In “Beyond Co-ethnic Solidarity: Mexican and Ecuadorean Employment in Korean-owned businesses in New York City”, the author, Dae Young Kim, examines the changing dynamics in the co-ethnic nature of Korean owned businesses and applies these findings to critique the traditional scholarly approach to immigrant entrepreneurship

In the past, scholars have put forward the Ethnic Enclave Thesis, asserting that in ethnic enclaves co-ethnic employees and employers form a mutually beneficial relationship. In other words, both sides benefit from an economic relationship. Employees provide employers with a large and cost-efficient labor force while employers provide training and the chance for promotion or independent entrepreneurship.

How did this co-ethnic economic model come to be? With the drastic increase in the reate of immigration in the nineteen sixties came rising discrimination. Immigrants succeeded in overcoming this discrimination and building new economies and communities for themselves by collaborating and cooperating with their co-ethnic community to help build businesses and become economically self sufficient.

In the past, scholarly literature has almost exclusively painted a positive picture of co-ethnic economic partnership and as a result has failed to properly note the internal conflicts and views within ethnic communities. These conflicts, perceptions, and the resulting economic shift have contradicted the fully positive model of co-ethnic entrepreneurship and economic solidarity. To address these issues, Kim uses the events behind the changing dynamics within Korean-owned business to illustrate the costs and following downfall of co-ethnic economic solidarity.

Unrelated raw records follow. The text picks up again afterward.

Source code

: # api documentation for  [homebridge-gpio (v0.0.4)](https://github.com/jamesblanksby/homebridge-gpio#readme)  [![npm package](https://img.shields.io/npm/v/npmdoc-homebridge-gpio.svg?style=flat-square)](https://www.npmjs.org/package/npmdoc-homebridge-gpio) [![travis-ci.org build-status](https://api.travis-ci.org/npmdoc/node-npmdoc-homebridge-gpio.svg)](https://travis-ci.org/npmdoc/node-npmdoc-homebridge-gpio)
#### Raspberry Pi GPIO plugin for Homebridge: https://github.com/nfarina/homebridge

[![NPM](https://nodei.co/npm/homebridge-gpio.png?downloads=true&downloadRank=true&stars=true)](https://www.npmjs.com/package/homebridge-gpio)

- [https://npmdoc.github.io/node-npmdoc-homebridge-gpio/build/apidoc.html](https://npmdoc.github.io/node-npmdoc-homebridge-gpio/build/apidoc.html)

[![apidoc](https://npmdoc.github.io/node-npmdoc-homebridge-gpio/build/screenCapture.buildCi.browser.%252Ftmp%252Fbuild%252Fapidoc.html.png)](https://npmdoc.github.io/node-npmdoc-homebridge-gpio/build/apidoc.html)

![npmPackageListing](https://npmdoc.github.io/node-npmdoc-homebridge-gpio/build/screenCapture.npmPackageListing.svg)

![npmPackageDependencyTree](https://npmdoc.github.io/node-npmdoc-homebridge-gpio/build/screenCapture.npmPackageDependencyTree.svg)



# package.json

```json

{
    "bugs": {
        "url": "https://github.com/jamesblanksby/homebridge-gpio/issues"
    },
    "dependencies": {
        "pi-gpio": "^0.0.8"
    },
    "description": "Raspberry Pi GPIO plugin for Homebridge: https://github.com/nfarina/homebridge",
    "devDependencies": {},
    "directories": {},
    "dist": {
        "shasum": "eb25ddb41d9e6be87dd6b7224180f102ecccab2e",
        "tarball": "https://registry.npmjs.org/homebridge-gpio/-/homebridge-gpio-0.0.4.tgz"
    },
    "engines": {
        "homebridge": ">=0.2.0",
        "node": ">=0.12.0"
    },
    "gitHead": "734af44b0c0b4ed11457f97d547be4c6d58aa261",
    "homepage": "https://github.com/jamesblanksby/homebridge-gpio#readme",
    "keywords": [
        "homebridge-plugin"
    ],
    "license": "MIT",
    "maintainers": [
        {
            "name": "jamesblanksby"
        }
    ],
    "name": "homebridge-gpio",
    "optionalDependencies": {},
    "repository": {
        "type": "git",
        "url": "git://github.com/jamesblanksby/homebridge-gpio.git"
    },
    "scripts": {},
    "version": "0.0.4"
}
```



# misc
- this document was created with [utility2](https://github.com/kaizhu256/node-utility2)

In short, what happened in the Korean immigrant economic community was as follows: In the beginning, Korean businesses followed the Ethnic Enclave Thesis perfectly. They hired many of their co-ethnics who provided them with abundant, cheap, and reliable labor. In return they provided job training and also provided an established business infrastructure and community from which new immigrant could eventually mold their own businesses. And in this lies the problem. Eventually, the population that would have been employed cheaply by business owners became business owners themselves or advanced themselves economically using other paths.  As Korean business owners saw their own labor pool dry up they were forced to turn to other more reliable and cost-efficient sources, namely, recent Latino immigrants.